The easiest way is to simply offer the oyster shells in a dish near their feed. Your chickens will peck at them as they need and eat what they need.
As long as you’ve crushed them up into small pieces, there is nothing more to it. If your chickens have seen the shells, they’ll eat them!
How Much Oyster Shell Should I Give My Chickens?
There is no set rule as to how much oyster shell you should give your chickens.
Some people recommend giving them a handful of shells per bird, while others say that a couple of tablespoons per bird is sufficient.
I would start with a small amount and then offer more if they’re gobbling it up. It’s always better to err on the side of too little than too much.
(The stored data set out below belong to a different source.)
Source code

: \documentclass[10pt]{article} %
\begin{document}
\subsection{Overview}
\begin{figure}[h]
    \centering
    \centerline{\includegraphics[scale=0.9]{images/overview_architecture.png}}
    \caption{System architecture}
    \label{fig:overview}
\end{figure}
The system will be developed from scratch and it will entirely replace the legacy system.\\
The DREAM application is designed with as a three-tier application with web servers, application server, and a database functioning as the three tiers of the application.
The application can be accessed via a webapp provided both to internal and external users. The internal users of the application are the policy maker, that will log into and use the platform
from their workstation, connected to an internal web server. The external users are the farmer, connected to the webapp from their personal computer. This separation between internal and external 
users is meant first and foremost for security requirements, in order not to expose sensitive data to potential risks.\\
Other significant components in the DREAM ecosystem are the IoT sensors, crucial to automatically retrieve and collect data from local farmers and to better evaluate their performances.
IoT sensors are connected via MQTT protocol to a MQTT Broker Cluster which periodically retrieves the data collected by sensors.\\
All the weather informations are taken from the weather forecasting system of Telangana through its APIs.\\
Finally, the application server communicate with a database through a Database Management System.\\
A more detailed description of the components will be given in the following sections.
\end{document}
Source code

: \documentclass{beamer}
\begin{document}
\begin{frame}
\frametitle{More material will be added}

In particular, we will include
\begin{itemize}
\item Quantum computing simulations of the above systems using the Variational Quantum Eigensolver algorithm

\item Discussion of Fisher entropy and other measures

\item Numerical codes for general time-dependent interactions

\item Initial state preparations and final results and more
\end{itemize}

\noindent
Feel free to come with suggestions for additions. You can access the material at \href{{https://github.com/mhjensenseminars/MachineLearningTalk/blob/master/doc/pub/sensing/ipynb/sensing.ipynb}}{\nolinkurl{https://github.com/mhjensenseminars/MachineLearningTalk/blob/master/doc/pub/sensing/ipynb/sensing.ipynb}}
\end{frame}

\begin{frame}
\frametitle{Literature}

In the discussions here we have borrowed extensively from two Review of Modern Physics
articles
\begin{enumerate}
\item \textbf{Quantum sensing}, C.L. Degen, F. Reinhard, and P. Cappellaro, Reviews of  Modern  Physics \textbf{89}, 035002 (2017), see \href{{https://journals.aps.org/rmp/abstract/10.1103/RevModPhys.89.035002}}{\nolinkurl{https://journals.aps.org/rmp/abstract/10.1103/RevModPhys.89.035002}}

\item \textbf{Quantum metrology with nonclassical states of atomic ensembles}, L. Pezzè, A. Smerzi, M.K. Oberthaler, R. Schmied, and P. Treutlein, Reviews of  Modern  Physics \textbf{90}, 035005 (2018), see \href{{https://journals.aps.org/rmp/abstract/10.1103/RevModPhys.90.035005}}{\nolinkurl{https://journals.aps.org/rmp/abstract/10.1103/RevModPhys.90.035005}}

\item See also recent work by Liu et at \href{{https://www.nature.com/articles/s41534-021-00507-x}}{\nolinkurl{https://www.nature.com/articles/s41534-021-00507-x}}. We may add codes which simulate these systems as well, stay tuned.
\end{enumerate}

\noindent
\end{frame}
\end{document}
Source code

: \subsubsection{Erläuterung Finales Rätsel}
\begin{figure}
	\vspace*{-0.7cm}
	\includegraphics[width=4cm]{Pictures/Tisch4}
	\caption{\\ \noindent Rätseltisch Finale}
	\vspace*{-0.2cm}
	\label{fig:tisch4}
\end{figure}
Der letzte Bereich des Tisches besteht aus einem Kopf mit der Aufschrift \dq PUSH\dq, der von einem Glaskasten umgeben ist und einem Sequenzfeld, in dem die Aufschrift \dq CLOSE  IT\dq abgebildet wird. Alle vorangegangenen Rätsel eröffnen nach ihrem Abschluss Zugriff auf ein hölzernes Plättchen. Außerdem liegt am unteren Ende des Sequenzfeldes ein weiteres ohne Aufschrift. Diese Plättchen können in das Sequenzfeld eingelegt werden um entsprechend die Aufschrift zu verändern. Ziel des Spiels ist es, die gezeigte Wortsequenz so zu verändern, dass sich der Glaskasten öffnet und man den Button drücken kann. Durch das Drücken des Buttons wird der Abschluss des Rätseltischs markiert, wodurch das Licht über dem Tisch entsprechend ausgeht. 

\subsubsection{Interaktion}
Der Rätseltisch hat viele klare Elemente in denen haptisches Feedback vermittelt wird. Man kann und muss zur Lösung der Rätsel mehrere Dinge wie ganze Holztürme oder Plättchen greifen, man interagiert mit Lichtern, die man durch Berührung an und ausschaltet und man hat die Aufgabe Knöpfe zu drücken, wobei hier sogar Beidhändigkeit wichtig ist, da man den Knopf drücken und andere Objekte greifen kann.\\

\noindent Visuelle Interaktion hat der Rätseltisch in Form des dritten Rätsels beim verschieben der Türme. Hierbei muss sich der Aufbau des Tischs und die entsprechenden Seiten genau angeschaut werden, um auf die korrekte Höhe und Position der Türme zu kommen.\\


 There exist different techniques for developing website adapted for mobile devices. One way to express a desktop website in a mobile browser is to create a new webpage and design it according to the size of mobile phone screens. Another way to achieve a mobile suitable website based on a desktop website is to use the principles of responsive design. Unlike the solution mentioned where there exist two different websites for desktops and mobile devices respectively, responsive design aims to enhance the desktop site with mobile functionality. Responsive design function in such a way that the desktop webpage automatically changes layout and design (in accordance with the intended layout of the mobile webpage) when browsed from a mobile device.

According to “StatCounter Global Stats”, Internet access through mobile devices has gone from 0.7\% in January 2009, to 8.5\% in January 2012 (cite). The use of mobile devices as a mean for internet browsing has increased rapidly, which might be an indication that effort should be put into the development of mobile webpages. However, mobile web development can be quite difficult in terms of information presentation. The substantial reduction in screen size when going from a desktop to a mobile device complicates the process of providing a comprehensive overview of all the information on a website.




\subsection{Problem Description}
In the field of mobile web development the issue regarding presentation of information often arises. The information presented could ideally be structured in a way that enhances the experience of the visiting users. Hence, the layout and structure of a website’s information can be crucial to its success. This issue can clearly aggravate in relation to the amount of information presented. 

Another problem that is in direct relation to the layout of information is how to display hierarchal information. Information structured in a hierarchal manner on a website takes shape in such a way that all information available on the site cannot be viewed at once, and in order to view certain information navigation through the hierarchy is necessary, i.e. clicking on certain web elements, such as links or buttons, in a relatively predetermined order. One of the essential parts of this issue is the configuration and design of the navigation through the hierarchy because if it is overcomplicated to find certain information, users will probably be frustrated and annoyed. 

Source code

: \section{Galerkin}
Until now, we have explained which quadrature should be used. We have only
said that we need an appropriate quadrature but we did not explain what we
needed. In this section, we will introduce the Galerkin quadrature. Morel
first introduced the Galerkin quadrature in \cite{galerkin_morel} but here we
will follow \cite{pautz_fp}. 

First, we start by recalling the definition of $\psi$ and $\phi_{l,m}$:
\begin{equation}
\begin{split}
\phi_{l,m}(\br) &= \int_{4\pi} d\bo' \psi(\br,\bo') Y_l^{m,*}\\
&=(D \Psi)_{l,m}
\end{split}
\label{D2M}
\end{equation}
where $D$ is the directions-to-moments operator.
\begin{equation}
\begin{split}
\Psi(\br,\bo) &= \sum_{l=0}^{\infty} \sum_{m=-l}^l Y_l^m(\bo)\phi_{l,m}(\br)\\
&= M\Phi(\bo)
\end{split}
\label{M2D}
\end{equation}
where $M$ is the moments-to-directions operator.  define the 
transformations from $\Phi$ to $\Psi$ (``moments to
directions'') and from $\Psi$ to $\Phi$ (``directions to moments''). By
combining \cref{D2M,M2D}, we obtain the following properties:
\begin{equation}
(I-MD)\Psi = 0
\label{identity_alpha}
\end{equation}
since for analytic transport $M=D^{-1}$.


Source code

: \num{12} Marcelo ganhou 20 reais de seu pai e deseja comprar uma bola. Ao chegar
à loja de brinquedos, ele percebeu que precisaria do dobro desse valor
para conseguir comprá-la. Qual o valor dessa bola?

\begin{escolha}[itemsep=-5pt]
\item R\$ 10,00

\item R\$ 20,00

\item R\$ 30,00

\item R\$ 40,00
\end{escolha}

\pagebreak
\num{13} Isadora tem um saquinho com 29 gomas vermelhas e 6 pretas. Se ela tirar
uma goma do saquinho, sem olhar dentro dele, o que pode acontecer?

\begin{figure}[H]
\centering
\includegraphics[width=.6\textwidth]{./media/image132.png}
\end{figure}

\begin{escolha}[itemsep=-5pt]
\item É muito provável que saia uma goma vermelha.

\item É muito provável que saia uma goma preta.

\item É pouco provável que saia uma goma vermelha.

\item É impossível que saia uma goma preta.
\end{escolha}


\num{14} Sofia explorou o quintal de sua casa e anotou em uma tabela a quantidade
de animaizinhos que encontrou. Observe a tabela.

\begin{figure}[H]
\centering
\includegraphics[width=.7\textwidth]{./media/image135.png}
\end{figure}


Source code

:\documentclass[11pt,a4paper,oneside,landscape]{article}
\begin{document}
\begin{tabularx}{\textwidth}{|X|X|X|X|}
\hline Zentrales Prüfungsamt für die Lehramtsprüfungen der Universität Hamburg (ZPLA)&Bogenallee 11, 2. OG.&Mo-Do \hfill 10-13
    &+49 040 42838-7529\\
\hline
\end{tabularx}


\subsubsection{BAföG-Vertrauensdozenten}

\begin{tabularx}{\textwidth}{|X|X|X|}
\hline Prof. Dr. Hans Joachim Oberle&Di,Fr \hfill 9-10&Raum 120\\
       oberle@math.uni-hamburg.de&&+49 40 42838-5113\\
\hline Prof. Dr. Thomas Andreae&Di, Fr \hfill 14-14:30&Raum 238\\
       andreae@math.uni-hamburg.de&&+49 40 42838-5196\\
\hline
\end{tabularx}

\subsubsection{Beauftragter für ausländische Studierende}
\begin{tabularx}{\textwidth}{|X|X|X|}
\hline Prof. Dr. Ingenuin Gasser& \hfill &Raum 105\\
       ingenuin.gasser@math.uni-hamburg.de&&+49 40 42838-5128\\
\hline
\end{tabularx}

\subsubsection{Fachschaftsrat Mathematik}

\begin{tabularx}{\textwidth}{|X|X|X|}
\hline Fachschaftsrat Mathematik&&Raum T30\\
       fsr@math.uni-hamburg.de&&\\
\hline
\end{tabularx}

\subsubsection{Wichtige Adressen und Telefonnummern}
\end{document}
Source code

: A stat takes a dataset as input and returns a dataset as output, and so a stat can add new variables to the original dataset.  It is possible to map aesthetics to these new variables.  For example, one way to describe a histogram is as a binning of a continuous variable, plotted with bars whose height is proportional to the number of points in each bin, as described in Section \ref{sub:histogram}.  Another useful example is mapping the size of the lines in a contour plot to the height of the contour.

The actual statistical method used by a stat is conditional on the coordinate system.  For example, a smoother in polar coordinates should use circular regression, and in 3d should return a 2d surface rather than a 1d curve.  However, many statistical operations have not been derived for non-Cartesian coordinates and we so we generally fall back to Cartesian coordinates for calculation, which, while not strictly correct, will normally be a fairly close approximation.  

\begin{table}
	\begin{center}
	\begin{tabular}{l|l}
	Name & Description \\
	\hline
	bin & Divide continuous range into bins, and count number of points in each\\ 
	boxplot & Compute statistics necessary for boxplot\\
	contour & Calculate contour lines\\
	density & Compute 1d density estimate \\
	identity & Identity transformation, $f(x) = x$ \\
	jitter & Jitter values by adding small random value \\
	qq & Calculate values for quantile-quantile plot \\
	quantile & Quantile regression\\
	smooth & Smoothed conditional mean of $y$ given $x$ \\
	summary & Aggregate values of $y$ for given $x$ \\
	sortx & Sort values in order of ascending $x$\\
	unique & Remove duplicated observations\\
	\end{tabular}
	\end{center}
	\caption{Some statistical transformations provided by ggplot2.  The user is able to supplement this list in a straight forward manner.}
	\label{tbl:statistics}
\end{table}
It’s not like the shells will spoil or perish quickly, so you can keep their feeder topped up without too much concern.
How to Feed Chickens a Balanced Diet
So, now you know all about why chickens need oyster shells in their diet and how to feed them.
But, what about the rest of their diet?
Chickens need a balanced diet that includes a variety of foods in order to stay healthy.
You should also give your chickens quality store-bought chicken feed which will provide them with all the nutrients they need.
A good way to ensure your chickens are getting a balanced diet and plenty of variation to keep them interested is to rotate their food sources.
This means that you’ll offer them different types of food on different days.
For example, on Monday you might give them fresh fruit and vegetables, on Tuesday you might give them some insects to feast on, and so on.
Doing this not only keeps your chickens healthy and happy, but it also helps to prevent boredom.
Feeding chickens is one of the most fun and rewarding parts of raising backyard chickens (for me at least), have fun with it!
Oyster shells are a great way to enrich your chickens’ diet and provide them with valuable calcium.
Offering oyster shells is easy – you can either give them a dish of shells to peck at, or mix them in with their regular feed.
You don’t need to worry about giving your chickens too much calcium as they can’t overdose on it!